▶ **Your assignment**
Below are some records; state how many of their lines contain the word "construction", and add nothing.
**** Entries shown ****
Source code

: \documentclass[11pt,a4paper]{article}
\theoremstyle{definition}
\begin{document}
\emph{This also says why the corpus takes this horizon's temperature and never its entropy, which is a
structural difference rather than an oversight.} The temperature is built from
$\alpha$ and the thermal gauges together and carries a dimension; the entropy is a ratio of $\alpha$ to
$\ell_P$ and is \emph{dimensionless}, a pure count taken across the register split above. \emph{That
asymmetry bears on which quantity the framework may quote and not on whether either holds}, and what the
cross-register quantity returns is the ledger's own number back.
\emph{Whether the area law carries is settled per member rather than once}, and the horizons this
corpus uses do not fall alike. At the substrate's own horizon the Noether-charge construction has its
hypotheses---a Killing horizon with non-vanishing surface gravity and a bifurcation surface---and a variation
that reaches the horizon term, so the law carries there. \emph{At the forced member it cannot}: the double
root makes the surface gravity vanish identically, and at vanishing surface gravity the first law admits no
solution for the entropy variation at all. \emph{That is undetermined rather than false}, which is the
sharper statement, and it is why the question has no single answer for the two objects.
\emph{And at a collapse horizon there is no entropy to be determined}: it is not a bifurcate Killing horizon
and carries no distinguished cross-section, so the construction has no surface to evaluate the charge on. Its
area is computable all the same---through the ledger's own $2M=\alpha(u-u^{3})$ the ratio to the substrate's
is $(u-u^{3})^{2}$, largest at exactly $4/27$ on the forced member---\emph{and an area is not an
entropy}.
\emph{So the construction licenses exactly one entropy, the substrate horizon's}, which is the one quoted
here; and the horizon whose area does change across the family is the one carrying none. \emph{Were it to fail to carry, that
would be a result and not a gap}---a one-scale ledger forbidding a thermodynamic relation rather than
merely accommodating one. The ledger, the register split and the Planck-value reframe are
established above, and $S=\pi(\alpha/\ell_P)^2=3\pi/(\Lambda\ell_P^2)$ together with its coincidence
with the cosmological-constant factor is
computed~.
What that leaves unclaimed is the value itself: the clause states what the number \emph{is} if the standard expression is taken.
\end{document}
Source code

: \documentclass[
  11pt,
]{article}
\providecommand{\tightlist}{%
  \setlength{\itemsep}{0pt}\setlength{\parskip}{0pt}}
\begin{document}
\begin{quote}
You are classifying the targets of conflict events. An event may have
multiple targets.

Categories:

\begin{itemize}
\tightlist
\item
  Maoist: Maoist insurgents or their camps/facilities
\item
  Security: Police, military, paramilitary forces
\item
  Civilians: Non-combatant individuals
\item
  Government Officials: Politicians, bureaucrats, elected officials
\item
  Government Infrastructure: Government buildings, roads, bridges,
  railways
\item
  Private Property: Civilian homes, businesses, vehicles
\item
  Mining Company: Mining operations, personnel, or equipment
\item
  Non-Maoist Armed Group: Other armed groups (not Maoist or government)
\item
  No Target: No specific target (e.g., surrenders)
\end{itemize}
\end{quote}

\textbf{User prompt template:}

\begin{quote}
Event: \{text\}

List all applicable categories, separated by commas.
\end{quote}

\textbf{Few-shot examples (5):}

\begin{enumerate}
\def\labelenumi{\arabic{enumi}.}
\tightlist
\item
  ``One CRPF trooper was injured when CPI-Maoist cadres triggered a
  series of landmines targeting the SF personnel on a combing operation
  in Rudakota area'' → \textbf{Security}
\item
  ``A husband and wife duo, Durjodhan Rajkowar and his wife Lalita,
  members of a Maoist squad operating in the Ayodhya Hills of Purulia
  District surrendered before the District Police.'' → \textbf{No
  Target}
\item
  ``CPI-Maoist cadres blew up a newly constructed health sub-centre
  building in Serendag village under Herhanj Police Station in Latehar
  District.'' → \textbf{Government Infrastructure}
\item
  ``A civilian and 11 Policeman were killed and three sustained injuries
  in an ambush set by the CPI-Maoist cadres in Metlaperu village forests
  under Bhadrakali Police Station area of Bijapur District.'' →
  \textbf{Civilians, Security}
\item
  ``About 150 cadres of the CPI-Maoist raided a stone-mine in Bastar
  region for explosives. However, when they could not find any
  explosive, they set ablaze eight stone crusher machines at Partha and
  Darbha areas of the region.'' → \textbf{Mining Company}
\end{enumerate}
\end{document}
****
▶ **Task solution**
3